THE INPUT section start

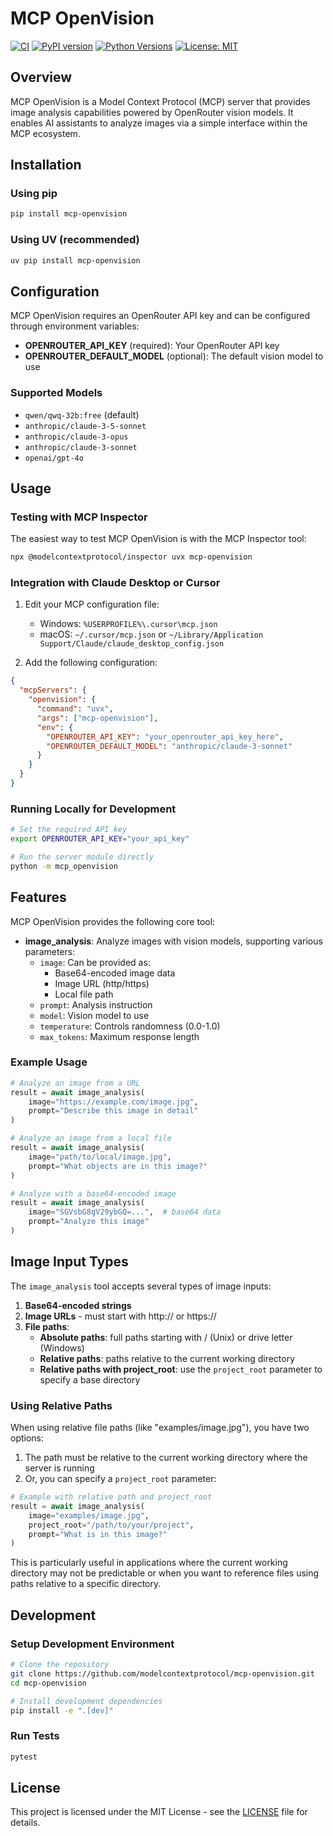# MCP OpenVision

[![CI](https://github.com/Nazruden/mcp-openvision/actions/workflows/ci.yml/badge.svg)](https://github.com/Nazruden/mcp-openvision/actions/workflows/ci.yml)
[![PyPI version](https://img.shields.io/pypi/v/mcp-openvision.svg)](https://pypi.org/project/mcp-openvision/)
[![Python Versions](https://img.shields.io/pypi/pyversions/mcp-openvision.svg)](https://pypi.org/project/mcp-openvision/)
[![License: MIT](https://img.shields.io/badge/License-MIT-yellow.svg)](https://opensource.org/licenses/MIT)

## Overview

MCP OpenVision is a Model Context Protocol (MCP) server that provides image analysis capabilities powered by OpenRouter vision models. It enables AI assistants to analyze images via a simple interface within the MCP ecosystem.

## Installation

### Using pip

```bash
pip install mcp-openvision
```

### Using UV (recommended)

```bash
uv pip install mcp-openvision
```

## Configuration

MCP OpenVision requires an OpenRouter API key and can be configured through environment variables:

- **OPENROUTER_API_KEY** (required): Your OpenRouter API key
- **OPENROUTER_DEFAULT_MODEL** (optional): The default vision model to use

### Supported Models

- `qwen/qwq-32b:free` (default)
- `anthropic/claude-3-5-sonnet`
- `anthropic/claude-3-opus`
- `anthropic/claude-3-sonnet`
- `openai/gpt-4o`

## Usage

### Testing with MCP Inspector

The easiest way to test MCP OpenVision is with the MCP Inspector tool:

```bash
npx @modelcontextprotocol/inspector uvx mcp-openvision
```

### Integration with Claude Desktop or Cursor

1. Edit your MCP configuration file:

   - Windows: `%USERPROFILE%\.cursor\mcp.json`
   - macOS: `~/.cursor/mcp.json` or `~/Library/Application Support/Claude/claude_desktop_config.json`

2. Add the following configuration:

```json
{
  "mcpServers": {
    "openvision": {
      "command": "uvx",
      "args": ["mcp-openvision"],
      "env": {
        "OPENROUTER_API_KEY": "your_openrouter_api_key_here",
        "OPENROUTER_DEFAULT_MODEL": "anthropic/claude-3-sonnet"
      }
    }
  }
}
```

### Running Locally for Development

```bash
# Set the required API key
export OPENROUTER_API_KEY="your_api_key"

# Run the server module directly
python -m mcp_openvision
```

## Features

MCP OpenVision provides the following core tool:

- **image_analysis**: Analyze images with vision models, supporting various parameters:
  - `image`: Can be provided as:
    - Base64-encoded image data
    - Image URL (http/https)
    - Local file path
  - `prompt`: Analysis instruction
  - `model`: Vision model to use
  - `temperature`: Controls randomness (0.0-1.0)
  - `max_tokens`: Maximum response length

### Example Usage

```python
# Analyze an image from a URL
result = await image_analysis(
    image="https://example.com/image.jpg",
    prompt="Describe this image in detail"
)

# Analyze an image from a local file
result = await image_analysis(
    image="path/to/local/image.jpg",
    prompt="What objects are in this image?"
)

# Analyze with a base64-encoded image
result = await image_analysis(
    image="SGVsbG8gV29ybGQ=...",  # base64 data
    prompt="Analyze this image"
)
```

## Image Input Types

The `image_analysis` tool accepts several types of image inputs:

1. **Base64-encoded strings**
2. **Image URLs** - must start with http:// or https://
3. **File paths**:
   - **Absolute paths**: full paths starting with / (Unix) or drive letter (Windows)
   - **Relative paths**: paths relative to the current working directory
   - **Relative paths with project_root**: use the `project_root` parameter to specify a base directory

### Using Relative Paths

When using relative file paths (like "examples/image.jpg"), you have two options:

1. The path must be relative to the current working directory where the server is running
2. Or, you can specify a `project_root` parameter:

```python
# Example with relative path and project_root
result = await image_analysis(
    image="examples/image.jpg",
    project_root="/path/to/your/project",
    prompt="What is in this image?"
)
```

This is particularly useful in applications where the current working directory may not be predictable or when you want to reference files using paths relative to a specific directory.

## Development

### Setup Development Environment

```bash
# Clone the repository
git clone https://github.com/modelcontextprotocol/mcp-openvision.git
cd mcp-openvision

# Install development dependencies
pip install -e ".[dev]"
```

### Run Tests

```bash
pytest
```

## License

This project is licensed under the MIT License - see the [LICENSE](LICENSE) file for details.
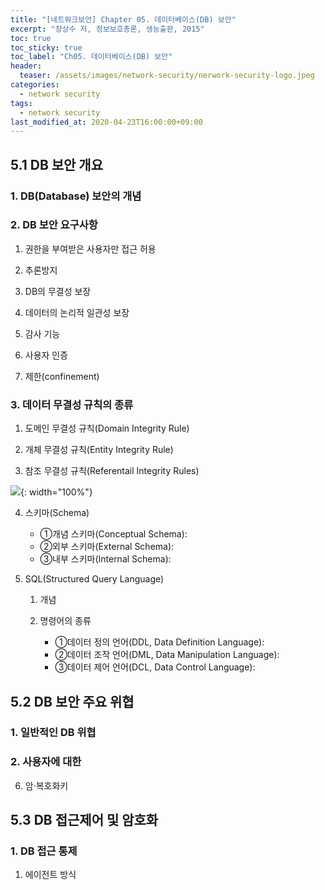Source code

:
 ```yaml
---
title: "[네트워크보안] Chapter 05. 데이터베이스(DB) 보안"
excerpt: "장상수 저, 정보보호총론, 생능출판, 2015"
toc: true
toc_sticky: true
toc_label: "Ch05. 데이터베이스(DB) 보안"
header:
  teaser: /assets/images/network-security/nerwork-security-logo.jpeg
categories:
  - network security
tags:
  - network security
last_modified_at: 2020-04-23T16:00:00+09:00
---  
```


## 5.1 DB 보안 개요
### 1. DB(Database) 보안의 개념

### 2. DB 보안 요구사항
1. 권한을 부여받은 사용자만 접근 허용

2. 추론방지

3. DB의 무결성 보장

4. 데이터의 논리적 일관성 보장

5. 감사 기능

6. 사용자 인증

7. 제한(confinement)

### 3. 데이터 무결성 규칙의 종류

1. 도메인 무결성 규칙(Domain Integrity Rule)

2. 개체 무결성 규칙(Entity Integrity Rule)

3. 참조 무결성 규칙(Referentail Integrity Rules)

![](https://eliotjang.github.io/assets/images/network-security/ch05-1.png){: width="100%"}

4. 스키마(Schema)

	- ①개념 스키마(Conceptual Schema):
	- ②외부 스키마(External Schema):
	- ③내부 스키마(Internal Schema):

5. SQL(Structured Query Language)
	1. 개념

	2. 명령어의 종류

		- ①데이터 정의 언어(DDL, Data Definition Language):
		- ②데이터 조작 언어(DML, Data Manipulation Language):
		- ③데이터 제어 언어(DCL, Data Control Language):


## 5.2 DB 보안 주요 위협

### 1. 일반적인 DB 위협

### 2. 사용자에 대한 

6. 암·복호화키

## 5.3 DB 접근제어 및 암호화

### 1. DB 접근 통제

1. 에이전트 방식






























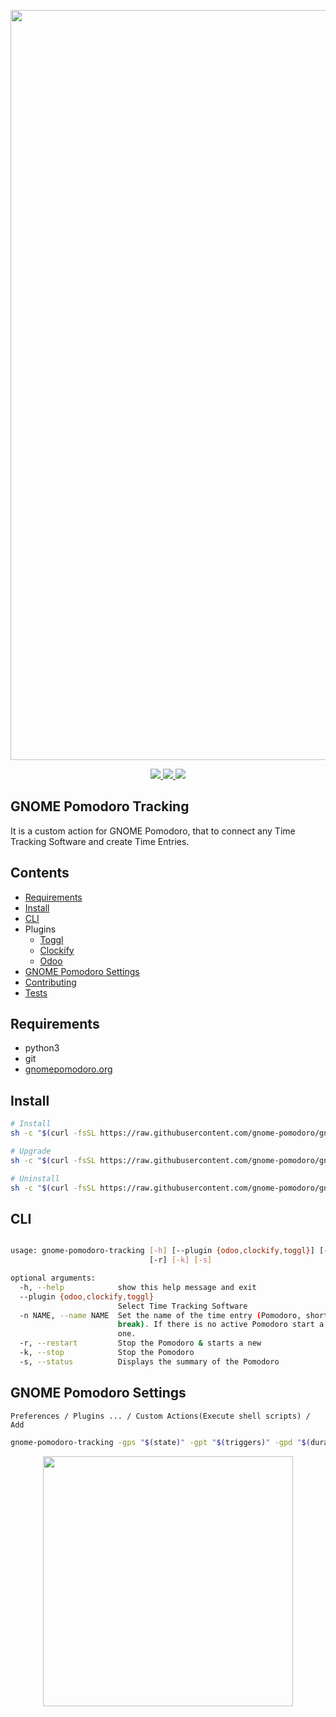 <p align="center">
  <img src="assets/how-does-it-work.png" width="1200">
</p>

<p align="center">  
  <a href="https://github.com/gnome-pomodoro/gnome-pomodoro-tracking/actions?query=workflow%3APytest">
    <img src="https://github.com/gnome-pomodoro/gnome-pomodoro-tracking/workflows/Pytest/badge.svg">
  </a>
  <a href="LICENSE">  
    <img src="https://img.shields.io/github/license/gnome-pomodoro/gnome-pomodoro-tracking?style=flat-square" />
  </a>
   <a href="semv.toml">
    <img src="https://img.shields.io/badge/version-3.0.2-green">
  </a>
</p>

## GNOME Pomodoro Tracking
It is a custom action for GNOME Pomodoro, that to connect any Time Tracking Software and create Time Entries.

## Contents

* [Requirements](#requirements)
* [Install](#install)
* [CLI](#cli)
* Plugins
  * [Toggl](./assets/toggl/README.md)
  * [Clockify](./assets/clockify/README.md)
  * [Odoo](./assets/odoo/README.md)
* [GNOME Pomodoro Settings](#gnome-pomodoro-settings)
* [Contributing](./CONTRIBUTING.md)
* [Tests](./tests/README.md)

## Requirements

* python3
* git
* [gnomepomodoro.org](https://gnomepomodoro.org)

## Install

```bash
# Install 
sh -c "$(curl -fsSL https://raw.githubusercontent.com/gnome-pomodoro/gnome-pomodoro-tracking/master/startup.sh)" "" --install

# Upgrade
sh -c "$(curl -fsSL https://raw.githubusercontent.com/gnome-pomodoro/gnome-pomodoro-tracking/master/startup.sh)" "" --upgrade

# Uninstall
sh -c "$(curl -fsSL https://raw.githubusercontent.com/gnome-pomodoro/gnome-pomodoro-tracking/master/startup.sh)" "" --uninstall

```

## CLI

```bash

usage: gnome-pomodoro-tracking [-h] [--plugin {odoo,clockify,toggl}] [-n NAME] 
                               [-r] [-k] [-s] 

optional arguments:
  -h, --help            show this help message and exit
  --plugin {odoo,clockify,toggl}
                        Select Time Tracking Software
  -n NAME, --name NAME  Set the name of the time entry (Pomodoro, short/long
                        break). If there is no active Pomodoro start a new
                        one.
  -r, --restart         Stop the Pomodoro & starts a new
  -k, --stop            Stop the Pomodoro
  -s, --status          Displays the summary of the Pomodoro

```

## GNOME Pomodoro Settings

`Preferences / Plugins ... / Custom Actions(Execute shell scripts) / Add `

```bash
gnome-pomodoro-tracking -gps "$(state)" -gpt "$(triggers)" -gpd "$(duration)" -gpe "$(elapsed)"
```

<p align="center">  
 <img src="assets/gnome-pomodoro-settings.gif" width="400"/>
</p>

THE INPUT section end

• TASK STATEMENT
Lines that hold the word "clockify" are the ones to copy from the entries above.

• RESULT FOR THIS TASK
  * [Clockify](./assets/clockify/README.md)
usage: gnome-pomodoro-tracking [-h] [--plugin {odoo,clockify,toggl}] [-n NAME] 
  --plugin {odoo,clockify,toggl}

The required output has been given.